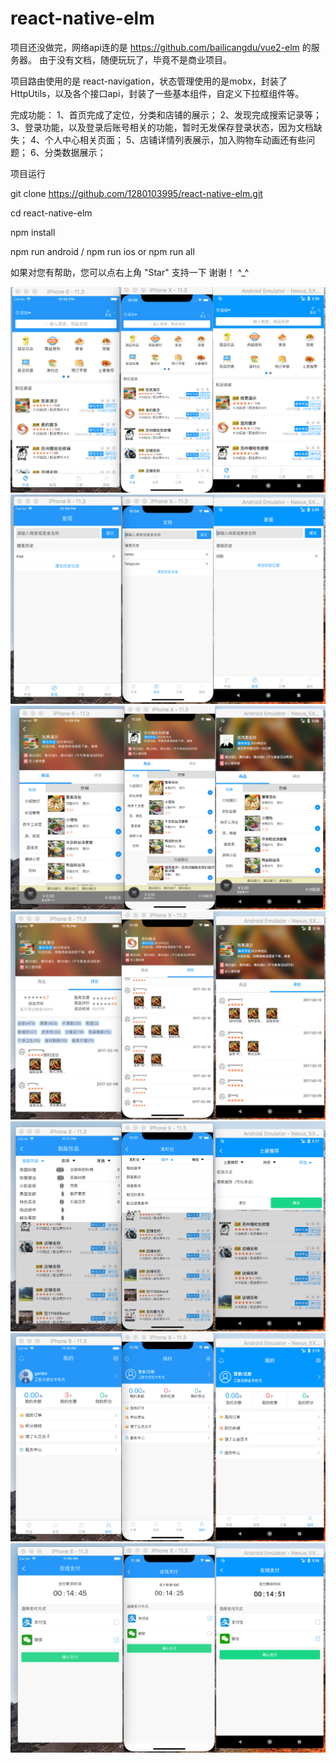 # react-native-elm

项目还没做完，网络api连的是 https://github.com/bailicangdu/vue2-elm 的服务器。
由于没有文档，随便玩玩了，毕竟不是商业项目。


项目路由使用的是 react-navigation，状态管理使用的是mobx，封装了HttpUtils，以及各个接口api，封装了一些基本组件，自定义下拉框组件等。

完成功能：
 1、首页完成了定位，分类和店铺的展示；
 2、发现完成搜索记录等；
 3、登录功能，以及登录后账号相关的功能，暂时无发保存登录状态，因为文档缺失；
 4、个人中心相关页面；
 5、店铺详情列表展示，加入购物车动画还有些问题；
 6、分类数据展示；


项目运行
 
 git clone https://github.com/1280103995/react-native-elm.git

 cd react-native-elm

 npm install

 npm run android / npm run ios      or     npm run all



如果对您有帮助，您可以点右上角 "Star" 支持一下 谢谢！ ^_^


![image](https://github.com/1280103995/react-native-elm/blob/master/screenshot/1%E9%A6%96%E9%A1%B5.png)
![image](https://github.com/1280103995/react-native-elm/blob/master/screenshot/2%E5%8F%91%E7%8E%B0.png)
![image](https://github.com/1280103995/react-native-elm/blob/master/screenshot/3-1%E5%BA%97%E9%93%BA%E8%AF%A6%E6%83%85.png)
![image](https://github.com/1280103995/react-native-elm/blob/master/screenshot/3-2%E5%BA%97%E9%93%BA%E8%AF%84%E8%AE%BA.png)
![image](https://github.com/1280103995/react-native-elm/blob/master/screenshot/4%E5%88%86%E7%B1%BB.png)
![image](https://github.com/1280103995/react-native-elm/blob/master/screenshot/5%E4%B8%AA%E4%BA%BA%E4%B8%AD%E5%BF%83.png)
![image](https://github.com/1280103995/react-native-elm/blob/master/screenshot/6%E6%94%AF%E4%BB%98%E9%A1%B5%E9%9D%A2.png)



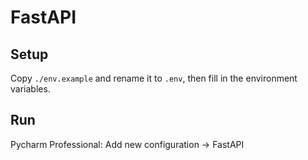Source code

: # FastAPI

## Setup

Copy `./env.example` and rename it to `.env`, then fill in the environment variables.

## Run

Pycharm Professional: Add new configuration -> FastAPI
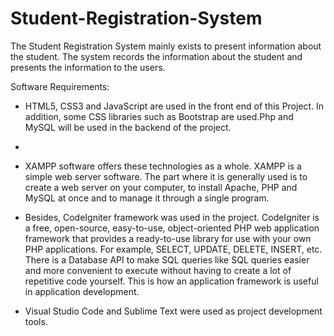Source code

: # Student-Registration-System
The Student Registration System mainly exists to present information about the student. The  system records the information about the student and presents the information to the users.

Software Requirements:

- HTML5, CSS3 and JavaScript are used in the front end of this Project. In addition, some CSS libraries such as Bootstrap are used.Php and MySQL will be used in the backend of the project. 
- 
- XAMPP software offers these technologies as a whole. XAMPP is a simple web server software. The part where it is generally used is to create a web server on your computer, to install Apache, PHP and MySQL at once and to manage it through a single program.

- Besides, CodeIgniter framework was used in the project. CodeIgniter is a free, open-source, easy-to-use, object-oriented PHP web application framework that provides a ready-to-use library for use with your own PHP applications. For example, SELECT, UPDATE, DELETE, INSERT, etc. There is a Database API to make SQL queries like SQL queries easier and more convenient to execute without having to create a lot of repetitive code yourself. This is how an application framework is useful in application development.

- Visual Studio Code and Sublime Text were used as project development tools.
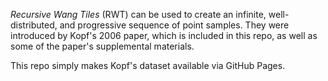 
_Recursive Wang Tiles_ (RWT) can be used to create an infinite, well-distributed, and progressive sequence of point samples.  They were introduced by Kopf's 2006 paper, which is included in this repo, as well as some of the paper's supplemental materials.

This repo simply makes Kopf's dataset available via GitHub Pages.
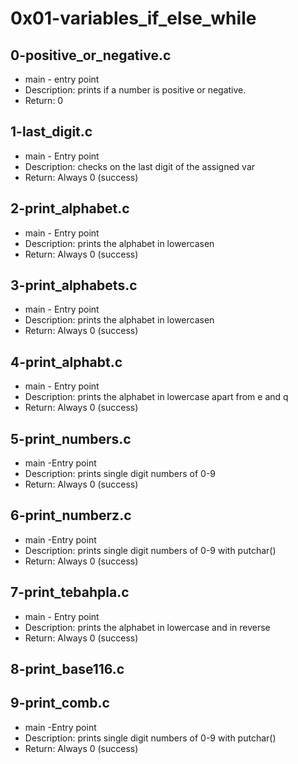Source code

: # 0x01-variables_if_else_while
## 0-positive_or_negative.c
* main - entry point
* Description: prints  if a number is positive or negative.
* Return: 0
## 1-last_digit.c
* main - Entry point
* Description: checks on the last digit of the assigned var
* Return: Always 0 (success)
## 2-print_alphabet.c
* main - Entry point
* Description: prints the alphabet in lowercasen
* Return: Always 0 (success)
## 3-print_alphabets.c
* main - Entry point
* Description: prints the alphabet in lowercasen
* Return: Always 0 (success)
## 4-print_alphabt.c
* main - Entry point
* Description: prints the alphabet in lowercase apart from e and q
* Return: Always 0 (success)
## 5-print_numbers.c
* main -Entry point
* Description: prints single digit numbers of 0-9
* Return: Always 0 (success)
## 6-print_numberz.c
* main -Entry point
* Description: prints single digit numbers of 0-9 with putchar()
* Return: Always 0 (success)
## 7-print_tebahpla.c
* main - Entry point
* Description: prints the alphabet in lowercase and in reverse
* Return: Always 0 (success)
## 8-print_base116.c
## 9-print_comb.c
* main -Entry point
* Description: prints single digit numbers of 0-9 with putchar()
* Return: Always 0 (success)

• • • • • • •

## Exercise aim
The whole listing, minus its images, should be repeated exactly.

## The answer
 # react-native-elm

项目还没做完，网络api连的是 https://github.com/bailicangdu/vue2-elm 的服务器。
由于没有文档，随便玩玩了，毕竟不是商业项目。


项目路由使用的是 react-navigation，状态管理使用的是mobx，封装了HttpUtils，以及各个接口api，封装了一些基本组件，自定义下拉框组件等。

完成功能：
 1、首页完成了定位，分类和店铺的展示；
 2、发现完成搜索记录等；
 3、登录功能，以及登录后账号相关的功能，暂时无发保存登录状态，因为文档缺失；
 4、个人中心相关页面；
 5、店铺详情列表展示，加入购物车动画还有些问题；
 6、分类数据展示；


项目运行
 
 git clone https://github.com/1280103995/react-native-elm.git

 cd react-native-elm

 npm install

 npm run android / npm run ios      or     npm run all



如果对您有帮助，您可以点右上角 "Star" 支持一下 谢谢！ ^_^


![image](https://github.com/1280103995/react-native-elm/blob/master/screenshot/1%E9%A6%96%E9%A1%B5.png)
![image](https://github.com/1280103995/react-native-elm/blob/master/screenshot/2%E5%8F%91%E7%8E%B0.png)
![image](https://github.com/1280103995/react-native-elm/blob/master/screenshot/3-1%E5%BA%97%E9%93%BA%E8%AF%A6%E6%83%85.png)
![image](https://github.com/1280103995/react-native-elm/blob/master/screenshot/3-2%E5%BA%97%E9%93%BA%E8%AF%84%E8%AE%BA.png)
![image](https://github.com/1280103995/react-native-elm/blob/master/screenshot/4%E5%88%86%E7%B1%BB.png)
![image](https://github.com/1280103995/react-native-elm/blob/master/screenshot/5%E4%B8%AA%E4%BA%BA%E4%B8%AD%E5%BF%83.png)
![image](https://github.com/1280103995/react-native-elm/blob/master/screenshot/6%E6%94%AF%E4%BB%98%E9%A1%B5%E9%9D%A2.png)



Source code

: # FastAPI

## Setup

Copy `./env.example` and rename it to `.env`, then fill in the environment variables.

## Run

Pycharm Professional: Add new configuration -> FastAPI
Source code

: # Student-Registration-System
The Student Registration System mainly exists to present information about the student. The  system records the information about the student and presents the information to the users.

Software Requirements:

- HTML5, CSS3 and JavaScript are used in the front end of this Project. In addition, some CSS libraries such as Bootstrap are used.Php and MySQL will be used in the backend of the project. 
- 
- XAMPP software offers these technologies as a whole. XAMPP is a simple web server software. The part where it is generally used is to create a web server on your computer, to install Apache, PHP and MySQL at once and to manage it through a single program.

- Besides, CodeIgniter framework was used in the project. CodeIgniter is a free, open-source, easy-to-use, object-oriented PHP web application framework that provides a ready-to-use library for use with your own PHP applications. For example, SELECT, UPDATE, DELETE, INSERT, etc. There is a Database API to make SQL queries like SQL queries easier and more convenient to execute without having to create a lot of repetitive code yourself. This is how an application framework is useful in application development.

- Visual Studio Code and Sublime Text were used as project development tools.
_Recursive Wang Tiles_ (RWT) can be used to create an infinite, well-distributed, and progressive sequence of point samples.  They were introduced by Kopf's 2006 paper, which is included in this repo, as well as some of the paper's supplemental materials.

This repo simply makes Kopf's dataset available via GitHub Pages.
Source code

: # 0x01-variables_if_else_while
## 0-positive_or_negative.c
* main - entry point
* Description: prints  if a number is positive or negative.
* Return: 0
## 1-last_digit.c
* main - Entry point
* Description: checks on the last digit of the assigned var
* Return: Always 0 (success)
## 2-print_alphabet.c
* main - Entry point
* Description: prints the alphabet in lowercasen
* Return: Always 0 (success)
## 3-print_alphabets.c
* main - Entry point
* Description: prints the alphabet in lowercasen
* Return: Always 0 (success)
## 4-print_alphabt.c
* main - Entry point
* Description: prints the alphabet in lowercase apart from e and q
* Return: Always 0 (success)
## 5-print_numbers.c
* main -Entry point
* Description: prints single digit numbers of 0-9
* Return: Always 0 (success)
## 6-print_numberz.c
* main -Entry point
* Description: prints single digit numbers of 0-9 with putchar()
* Return: Always 0 (success)
## 7-print_tebahpla.c
* main - Entry point
* Description: prints the alphabet in lowercase and in reverse
* Return: Always 0 (success)
## 8-print_base116.c
## 9-print_comb.c
* main -Entry point
* Description: prints single digit numbers of 0-9 with putchar()
* Return: Always 0 (success)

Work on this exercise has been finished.